In my family, road trips didn’t typically include stops in places like Sedona, Arizona. In 2009, when my brother, Carlos, and I planned our cross-country trip from Tampa, Florida, to Los Angeles where he would be moving, we knew we’d visit typical tourist spots like the New Orleans French Quarter, the Alamo or Vegas. But a stop where all we’d do was hike for two days and then leave? This would be a first.
Of course, like many families in the U.S., we enjoyed visiting famous natural places: We saw Niagara Falls, we walked a few hours on a mostly flat part of the Appalachian Trail, and we even rented a cabin once near the Smoky Mountains. But we never took a stereotypically “outdoorsy” vacation—allotting days on a road trip for a strenuous hike.

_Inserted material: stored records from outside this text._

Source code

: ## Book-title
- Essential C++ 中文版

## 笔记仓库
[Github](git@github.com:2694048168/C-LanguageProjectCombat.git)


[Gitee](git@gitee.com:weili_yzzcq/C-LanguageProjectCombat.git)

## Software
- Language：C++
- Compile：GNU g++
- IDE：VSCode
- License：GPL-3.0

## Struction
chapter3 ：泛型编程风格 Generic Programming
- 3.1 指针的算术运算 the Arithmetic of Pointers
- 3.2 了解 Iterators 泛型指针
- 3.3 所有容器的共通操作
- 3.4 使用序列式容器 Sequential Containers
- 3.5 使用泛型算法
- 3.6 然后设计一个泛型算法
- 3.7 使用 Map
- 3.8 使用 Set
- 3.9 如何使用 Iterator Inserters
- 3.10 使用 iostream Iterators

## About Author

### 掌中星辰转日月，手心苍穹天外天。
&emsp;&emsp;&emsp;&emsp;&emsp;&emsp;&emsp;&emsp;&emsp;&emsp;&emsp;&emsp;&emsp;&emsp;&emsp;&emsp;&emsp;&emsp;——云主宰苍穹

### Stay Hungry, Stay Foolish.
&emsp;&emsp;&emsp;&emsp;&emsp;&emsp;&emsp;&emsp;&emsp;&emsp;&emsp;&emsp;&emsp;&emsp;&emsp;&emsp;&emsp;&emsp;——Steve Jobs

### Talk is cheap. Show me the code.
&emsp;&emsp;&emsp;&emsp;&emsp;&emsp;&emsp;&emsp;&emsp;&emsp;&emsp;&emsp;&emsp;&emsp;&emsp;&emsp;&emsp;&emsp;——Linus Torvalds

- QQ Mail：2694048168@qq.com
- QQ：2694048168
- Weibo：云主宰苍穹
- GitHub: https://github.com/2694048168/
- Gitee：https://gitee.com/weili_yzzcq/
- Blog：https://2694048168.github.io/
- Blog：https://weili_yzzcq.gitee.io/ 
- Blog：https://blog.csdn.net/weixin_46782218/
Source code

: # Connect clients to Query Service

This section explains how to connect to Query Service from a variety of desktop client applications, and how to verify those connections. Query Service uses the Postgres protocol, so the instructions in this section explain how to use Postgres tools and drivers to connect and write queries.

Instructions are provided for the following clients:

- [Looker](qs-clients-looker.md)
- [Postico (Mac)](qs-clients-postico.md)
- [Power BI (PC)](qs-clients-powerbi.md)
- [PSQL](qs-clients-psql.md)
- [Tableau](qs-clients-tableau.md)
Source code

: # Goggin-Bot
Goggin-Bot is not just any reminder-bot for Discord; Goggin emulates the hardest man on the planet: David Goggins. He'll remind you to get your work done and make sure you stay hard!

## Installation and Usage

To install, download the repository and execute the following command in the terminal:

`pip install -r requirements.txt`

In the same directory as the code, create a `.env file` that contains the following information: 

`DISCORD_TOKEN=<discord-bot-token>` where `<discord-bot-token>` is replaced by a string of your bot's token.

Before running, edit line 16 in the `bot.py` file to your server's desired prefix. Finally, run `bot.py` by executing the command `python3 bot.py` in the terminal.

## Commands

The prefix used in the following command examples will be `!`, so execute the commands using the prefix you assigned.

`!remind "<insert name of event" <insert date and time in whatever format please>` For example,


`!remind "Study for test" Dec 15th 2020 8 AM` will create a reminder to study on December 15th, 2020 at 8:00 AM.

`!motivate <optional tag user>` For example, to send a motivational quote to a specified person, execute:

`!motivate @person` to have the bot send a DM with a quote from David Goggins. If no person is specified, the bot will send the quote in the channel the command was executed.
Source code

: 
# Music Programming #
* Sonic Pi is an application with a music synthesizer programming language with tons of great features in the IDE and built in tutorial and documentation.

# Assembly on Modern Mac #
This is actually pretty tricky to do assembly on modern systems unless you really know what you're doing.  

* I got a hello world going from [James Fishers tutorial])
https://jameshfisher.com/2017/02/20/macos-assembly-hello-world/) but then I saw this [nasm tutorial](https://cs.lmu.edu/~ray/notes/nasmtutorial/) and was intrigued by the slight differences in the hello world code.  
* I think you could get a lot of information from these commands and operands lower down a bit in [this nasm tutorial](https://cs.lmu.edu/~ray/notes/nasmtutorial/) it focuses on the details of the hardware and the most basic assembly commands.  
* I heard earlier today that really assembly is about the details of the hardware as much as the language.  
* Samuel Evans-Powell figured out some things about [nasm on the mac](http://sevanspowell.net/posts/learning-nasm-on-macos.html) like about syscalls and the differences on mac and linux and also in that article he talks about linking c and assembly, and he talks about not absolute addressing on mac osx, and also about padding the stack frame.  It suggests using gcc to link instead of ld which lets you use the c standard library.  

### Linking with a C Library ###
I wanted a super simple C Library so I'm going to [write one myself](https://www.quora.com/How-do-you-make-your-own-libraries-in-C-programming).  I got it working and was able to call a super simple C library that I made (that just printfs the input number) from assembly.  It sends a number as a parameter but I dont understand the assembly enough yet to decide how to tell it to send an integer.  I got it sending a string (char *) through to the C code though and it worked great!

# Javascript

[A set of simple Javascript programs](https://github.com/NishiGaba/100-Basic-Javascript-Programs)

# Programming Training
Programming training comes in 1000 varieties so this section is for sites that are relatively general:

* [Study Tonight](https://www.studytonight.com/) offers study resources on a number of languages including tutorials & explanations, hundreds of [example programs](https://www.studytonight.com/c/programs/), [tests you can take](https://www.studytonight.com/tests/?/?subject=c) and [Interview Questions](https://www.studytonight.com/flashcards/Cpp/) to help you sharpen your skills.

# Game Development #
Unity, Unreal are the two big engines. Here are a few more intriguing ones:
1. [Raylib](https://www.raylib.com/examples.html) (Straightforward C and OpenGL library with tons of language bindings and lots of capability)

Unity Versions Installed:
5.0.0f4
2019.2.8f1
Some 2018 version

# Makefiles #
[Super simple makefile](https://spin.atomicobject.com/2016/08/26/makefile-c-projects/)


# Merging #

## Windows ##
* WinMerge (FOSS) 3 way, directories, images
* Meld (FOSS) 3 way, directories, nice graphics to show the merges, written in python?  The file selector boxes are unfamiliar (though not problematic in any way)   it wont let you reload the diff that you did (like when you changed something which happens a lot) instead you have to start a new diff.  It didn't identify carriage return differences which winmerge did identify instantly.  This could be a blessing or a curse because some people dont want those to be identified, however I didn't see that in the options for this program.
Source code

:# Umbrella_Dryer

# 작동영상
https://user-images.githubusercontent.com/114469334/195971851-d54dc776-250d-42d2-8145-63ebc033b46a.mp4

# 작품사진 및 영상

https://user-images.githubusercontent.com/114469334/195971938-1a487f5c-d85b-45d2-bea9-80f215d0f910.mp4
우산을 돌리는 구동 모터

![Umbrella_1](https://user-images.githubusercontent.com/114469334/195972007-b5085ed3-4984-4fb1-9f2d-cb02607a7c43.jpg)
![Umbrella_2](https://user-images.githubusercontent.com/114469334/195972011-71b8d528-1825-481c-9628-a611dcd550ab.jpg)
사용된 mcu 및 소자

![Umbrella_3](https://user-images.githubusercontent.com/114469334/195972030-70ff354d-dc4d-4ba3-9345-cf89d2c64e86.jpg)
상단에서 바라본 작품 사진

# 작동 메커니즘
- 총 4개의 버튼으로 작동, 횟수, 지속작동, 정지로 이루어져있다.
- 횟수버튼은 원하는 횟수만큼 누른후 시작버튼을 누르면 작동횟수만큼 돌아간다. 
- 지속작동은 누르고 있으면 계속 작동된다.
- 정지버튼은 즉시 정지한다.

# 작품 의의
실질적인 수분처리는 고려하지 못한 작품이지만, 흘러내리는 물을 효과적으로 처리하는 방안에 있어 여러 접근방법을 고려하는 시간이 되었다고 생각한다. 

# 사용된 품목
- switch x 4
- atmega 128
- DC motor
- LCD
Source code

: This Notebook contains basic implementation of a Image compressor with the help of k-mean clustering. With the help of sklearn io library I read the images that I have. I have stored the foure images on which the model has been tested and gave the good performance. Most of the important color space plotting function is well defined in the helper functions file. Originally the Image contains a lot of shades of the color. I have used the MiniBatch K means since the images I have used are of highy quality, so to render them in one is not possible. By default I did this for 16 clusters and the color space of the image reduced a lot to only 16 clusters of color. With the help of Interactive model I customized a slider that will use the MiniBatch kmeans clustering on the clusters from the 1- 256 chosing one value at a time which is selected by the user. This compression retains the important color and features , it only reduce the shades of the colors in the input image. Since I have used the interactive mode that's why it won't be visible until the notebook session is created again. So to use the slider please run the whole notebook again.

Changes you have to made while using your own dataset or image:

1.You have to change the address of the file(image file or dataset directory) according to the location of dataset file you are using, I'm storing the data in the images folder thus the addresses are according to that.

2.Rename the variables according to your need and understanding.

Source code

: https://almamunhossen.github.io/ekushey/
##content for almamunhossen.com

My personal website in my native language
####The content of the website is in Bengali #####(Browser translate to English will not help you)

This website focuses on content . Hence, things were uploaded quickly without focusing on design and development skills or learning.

As kids, Carlos and I had adopted this message early: hiking was “a white people thing.”
By the time Carlos and I planned this trip, I was a senior in college and the only member of my family who had spent a lot of time hiking or adventuring outdoors. I went on my first backpacking trip sophomore year through a university outdoor leadership training program. When I studied abroad in South Africa my junior year, I experienced more of what outdoor culture looked like.
The only concern? Most of the outdoorsy people I’d meet were white. In South Africa and at my own university, I knew I wouldn’t meet people of color by joining the outdoors club. And if I wanted to explore nature, I often had to accept the discomfort of being the only person of color around. Most of the time, I felt obligated to choose: Either I would have an outdoorsy community or a culturally familiar one.
When we began our cross-country trip, I still struggled with that divide. But, having heard great things about the landscape in Sedona, Carlos and I ultimately decided to give the town a try, and hike together for the first time.
We had no “gear”. We both wore sneakers and hoodies tied around our waists. We brought along only a water bottle and the park map. We were the only Latinos on the trail.
As we weaved through the desert terrain, my brother slowly started listing out loud what he was noticing: “We’re getting exercise. We have nice scenery. We can chat along the way … this is kinda cool.” It seemed like all kinds of things were finally clicking.
When we paused to take a break, Carlos stopped and stared at the landscape, the tall, thin spires of red rock sprawled across the valley. For a moment, we soaked in the silence. Then, he looked over at me and said, “You know what, Amanda? I like this shit.”
He said it like a liberating confession. Like admitting to something you never thought you were allowed to love.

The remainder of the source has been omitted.